Like Hood, Woody Anderson, a Texas producer and former NCC chairman, once stated that going to the Beltwide “is a lot like going to the coffee shop or gin at home but even better because I get to visit with growers from the Carolinas to California about their farming practices and the technologies they are using. I have never failed to come away with something I could use on my farm . . . knowledge on a new herbicide, harvest aid or some other tool that’s helped me lower my input costs and increase my productivity.”
The 2013 Conferences promise to deliver timely information as well. One of the Cotton Production Conference general session's key presentations will be a market outlook from Allenberg Cotton Company Executive Vice President Joe Nicosia.
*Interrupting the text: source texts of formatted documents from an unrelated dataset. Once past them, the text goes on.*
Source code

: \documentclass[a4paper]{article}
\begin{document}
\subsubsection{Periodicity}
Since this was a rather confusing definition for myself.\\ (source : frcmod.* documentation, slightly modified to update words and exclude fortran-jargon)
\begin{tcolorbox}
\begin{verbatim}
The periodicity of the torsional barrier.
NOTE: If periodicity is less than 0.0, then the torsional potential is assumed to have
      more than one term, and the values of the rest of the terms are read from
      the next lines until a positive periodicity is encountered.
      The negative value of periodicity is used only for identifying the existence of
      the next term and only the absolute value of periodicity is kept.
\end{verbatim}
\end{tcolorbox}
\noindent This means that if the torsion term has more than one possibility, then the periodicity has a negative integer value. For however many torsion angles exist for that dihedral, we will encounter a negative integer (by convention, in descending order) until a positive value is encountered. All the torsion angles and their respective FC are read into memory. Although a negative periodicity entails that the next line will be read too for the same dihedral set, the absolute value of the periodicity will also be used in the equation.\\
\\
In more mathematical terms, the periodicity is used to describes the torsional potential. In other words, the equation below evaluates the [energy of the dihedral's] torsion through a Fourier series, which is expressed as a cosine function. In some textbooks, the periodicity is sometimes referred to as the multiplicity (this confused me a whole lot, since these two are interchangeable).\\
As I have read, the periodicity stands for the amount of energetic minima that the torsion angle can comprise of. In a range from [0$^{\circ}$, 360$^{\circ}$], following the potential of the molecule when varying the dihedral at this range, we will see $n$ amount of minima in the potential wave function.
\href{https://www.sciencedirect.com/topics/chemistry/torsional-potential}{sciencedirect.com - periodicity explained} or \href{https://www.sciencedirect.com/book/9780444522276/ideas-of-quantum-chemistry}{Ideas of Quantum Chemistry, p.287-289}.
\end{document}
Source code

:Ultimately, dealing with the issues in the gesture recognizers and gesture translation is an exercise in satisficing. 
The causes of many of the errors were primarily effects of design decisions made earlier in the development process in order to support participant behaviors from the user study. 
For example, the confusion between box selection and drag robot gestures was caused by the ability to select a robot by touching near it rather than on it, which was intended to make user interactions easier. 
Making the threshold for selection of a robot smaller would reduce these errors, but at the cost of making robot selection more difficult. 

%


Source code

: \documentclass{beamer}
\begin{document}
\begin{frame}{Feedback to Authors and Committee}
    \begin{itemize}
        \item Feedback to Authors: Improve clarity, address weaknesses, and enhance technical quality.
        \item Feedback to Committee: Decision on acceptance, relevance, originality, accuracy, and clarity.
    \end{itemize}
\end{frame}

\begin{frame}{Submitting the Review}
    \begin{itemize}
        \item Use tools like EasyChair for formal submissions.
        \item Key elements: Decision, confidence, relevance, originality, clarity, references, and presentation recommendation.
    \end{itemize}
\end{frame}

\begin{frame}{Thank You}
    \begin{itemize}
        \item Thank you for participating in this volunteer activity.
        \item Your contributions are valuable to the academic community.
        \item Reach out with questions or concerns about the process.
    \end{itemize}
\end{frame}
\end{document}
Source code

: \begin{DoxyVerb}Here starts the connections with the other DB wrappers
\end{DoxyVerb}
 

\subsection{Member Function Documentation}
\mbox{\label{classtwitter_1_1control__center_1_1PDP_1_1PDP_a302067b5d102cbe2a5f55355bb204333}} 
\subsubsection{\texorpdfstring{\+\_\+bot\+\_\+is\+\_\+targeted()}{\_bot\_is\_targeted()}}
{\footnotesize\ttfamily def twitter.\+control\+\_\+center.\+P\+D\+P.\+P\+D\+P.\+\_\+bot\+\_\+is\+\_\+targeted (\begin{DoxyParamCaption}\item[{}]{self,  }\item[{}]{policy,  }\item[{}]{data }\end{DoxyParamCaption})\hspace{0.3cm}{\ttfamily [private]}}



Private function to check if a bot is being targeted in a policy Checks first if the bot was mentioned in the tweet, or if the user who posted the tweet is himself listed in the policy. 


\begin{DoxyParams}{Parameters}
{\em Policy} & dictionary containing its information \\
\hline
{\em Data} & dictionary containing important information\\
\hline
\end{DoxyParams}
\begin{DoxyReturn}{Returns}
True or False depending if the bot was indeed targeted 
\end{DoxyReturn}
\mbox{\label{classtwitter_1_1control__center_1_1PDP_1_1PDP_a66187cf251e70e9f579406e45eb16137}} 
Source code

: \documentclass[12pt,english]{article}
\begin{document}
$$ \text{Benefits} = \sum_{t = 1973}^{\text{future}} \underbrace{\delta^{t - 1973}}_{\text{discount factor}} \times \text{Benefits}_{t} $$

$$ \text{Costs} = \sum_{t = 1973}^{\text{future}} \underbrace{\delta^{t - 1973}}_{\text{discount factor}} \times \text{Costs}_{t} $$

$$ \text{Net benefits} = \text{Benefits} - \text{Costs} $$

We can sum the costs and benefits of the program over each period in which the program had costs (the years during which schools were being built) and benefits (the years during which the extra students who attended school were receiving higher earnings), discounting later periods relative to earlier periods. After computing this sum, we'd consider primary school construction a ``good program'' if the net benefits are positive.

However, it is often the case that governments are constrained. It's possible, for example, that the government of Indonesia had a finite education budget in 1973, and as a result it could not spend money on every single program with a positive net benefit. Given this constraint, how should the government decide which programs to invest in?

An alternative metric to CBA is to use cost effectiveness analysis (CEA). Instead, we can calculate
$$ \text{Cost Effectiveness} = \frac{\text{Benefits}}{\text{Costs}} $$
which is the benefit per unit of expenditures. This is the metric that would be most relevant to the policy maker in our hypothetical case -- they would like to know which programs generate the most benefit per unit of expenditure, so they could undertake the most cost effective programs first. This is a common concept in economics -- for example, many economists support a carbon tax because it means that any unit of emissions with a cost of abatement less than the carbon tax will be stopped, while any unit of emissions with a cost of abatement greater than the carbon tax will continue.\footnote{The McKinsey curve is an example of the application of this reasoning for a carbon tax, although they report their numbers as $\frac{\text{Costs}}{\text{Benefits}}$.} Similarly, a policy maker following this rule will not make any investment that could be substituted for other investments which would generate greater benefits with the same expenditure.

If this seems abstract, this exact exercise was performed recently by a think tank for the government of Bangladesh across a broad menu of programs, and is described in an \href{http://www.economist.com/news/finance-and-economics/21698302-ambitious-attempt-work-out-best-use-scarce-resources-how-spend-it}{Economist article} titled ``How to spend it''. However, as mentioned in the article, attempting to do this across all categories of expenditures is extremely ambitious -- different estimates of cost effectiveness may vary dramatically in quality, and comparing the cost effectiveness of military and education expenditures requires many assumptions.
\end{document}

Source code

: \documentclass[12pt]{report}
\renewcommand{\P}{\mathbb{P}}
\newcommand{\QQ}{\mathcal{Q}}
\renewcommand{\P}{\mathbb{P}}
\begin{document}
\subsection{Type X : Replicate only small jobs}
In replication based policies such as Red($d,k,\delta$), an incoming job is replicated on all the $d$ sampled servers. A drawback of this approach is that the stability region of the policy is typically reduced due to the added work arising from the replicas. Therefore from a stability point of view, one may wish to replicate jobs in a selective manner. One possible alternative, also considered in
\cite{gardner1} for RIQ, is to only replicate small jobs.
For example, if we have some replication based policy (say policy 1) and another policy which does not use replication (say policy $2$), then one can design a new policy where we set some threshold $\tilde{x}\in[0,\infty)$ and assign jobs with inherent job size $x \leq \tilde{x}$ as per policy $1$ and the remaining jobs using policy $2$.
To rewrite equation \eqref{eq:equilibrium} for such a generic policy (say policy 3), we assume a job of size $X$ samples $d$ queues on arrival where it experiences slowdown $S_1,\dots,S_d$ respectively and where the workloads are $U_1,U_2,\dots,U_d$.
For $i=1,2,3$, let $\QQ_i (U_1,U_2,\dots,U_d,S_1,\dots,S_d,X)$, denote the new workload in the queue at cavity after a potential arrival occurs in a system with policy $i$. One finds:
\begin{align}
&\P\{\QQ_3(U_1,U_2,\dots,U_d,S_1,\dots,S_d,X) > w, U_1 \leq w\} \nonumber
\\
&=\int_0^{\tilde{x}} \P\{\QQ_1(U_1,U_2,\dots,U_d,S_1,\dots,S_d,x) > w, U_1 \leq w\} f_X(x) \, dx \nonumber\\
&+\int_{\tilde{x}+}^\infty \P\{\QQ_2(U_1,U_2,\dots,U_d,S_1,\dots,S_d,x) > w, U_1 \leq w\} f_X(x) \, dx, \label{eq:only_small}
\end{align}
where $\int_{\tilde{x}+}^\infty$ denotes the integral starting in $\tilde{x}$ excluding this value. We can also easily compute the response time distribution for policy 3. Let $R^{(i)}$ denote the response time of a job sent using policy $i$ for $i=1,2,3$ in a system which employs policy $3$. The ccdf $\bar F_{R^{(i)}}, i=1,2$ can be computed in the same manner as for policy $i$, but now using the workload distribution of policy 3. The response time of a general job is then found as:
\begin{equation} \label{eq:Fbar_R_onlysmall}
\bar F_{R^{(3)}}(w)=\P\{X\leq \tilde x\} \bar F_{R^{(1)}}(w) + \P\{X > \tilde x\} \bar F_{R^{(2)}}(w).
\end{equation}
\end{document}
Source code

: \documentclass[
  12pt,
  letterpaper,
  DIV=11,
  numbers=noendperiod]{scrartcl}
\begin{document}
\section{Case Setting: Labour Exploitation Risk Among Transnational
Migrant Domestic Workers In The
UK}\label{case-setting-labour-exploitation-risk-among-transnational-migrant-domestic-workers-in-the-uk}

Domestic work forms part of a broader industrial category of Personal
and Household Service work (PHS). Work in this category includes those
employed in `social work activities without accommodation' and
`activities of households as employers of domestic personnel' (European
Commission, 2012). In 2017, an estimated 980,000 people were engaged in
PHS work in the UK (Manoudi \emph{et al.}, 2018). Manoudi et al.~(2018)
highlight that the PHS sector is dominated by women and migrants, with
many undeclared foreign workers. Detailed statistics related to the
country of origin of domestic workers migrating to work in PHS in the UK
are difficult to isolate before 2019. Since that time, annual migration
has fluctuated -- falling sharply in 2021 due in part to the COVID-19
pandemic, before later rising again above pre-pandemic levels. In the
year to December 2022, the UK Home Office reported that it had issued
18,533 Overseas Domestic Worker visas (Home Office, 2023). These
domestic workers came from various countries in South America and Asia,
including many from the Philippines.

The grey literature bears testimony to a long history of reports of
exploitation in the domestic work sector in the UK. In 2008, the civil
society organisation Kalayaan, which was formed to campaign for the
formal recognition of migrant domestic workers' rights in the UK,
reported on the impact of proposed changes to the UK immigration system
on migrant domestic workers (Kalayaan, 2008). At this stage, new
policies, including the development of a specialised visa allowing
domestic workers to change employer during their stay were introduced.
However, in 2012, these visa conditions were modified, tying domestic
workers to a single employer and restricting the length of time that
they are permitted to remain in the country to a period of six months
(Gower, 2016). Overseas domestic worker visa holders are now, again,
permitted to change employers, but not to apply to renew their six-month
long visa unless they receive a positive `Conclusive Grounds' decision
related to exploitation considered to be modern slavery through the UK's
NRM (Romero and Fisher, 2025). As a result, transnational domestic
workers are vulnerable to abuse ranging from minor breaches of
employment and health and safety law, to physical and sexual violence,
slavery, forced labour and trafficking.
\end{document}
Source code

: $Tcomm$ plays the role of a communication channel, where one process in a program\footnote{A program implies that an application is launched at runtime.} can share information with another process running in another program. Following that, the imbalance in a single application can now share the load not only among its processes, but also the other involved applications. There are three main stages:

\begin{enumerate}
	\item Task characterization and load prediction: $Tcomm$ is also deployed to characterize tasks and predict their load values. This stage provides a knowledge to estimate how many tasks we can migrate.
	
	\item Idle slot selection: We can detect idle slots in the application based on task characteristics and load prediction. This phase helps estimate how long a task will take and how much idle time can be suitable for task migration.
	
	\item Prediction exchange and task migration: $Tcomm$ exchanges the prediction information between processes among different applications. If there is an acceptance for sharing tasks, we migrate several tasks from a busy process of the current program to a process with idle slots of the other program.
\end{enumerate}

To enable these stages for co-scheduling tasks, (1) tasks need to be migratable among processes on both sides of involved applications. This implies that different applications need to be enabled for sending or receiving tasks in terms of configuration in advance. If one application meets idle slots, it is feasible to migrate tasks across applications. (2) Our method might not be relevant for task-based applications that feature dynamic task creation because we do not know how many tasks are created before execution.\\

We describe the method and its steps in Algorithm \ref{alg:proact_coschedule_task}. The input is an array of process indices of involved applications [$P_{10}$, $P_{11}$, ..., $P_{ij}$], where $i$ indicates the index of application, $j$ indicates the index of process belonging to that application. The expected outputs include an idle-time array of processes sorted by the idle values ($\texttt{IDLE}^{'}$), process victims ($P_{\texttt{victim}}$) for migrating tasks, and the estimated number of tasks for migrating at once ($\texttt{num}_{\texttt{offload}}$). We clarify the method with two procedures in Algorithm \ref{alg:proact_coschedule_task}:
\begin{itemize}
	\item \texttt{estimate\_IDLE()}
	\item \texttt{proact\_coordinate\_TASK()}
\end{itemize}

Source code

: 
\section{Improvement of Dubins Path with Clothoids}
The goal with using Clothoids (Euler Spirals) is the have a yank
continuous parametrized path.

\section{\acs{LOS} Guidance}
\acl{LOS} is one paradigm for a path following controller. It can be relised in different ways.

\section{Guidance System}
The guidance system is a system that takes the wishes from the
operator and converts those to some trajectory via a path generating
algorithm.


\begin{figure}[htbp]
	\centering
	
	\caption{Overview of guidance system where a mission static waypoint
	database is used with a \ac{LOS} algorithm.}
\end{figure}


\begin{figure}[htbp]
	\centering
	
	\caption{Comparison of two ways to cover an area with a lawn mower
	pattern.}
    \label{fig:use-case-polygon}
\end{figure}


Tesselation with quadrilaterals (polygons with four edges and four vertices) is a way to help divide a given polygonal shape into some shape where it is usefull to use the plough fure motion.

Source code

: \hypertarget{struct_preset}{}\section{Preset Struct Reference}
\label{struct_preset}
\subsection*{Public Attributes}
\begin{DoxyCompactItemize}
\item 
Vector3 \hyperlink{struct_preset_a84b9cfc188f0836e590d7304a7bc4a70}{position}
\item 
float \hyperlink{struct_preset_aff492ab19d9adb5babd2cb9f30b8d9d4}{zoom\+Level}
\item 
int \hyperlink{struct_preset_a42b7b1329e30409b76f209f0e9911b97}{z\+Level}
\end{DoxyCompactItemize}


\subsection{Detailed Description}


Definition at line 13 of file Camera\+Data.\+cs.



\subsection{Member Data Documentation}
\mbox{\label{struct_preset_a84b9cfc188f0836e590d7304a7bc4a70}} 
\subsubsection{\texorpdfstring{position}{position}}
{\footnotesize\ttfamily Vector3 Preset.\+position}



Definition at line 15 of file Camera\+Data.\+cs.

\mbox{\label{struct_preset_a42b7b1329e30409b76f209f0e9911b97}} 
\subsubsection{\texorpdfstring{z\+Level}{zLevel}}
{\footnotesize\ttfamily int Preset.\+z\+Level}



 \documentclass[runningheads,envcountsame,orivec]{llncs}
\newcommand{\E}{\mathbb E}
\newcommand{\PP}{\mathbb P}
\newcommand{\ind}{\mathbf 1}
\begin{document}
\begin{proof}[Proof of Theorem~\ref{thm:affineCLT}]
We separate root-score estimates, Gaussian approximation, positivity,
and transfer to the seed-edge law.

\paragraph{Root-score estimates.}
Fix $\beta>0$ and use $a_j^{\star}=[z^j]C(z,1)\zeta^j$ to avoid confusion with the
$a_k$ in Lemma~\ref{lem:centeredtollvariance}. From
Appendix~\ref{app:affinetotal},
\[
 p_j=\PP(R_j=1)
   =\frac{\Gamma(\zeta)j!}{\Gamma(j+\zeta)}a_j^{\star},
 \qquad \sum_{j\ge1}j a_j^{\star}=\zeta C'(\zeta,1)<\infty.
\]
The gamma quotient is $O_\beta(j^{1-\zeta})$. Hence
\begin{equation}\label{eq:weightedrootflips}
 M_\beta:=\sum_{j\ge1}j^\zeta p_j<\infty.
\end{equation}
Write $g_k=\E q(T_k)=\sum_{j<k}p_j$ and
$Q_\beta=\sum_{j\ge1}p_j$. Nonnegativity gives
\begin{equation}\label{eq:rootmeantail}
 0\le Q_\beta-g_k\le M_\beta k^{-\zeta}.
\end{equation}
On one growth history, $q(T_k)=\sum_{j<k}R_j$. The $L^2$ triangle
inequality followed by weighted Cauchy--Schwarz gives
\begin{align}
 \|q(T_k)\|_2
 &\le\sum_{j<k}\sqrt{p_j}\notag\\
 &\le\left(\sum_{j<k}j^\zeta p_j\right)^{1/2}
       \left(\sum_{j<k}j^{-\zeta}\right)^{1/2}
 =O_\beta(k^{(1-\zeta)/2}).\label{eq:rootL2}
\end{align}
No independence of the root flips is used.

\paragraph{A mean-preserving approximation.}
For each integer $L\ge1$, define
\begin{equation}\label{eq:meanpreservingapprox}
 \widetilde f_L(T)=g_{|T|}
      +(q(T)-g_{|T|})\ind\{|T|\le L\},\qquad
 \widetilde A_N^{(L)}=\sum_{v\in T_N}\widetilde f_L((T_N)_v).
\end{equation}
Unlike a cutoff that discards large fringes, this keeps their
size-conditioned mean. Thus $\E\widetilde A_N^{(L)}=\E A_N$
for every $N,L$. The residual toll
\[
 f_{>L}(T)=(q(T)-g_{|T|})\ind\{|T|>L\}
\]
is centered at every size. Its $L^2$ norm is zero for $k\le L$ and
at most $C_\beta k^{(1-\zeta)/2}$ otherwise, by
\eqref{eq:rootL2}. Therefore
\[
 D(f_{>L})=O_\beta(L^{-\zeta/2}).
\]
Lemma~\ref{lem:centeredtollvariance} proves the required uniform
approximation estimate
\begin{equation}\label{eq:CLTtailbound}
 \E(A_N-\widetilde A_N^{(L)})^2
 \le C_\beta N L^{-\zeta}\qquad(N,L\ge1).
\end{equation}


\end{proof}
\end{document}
Other general session reports will include an update on key legislation/regulations, including farm bill status; a review of the 2012 production season; a discussion of herbicide resistance in Texas; and a presentation on climate trends.
In addition multiple seminars and workshops will focus on:
- Comparison of conventional and transgenic cotton production systems;
- Irrigation practices and other tools to improve efficiency;
- Discussion of 2,4-D and dicamba tolerant traits and industry efforts to address tank cleanout, volatility, drift, and importance of marking fields;
- Cotton options workshop that demonstrates the use of innovative marketing strategies, crop insurance and advanced farm and financial management techniques to develop a strong risk management program;
- Social media and a look at its growing use in production agriculture;
- Effective use of fertilizer stabilizers; and
- "New Developments From Industry," including new varieties, new products for pest and disease management, equipment updates, and emerging technologies, including software applications for producers and consultants.
The Conferences open with the 6th
annual Cotton Consultants Conference, which will focus on weed resistance, irrigation and an insecticide update, including a review of how various insecticides performed during the 2012 season.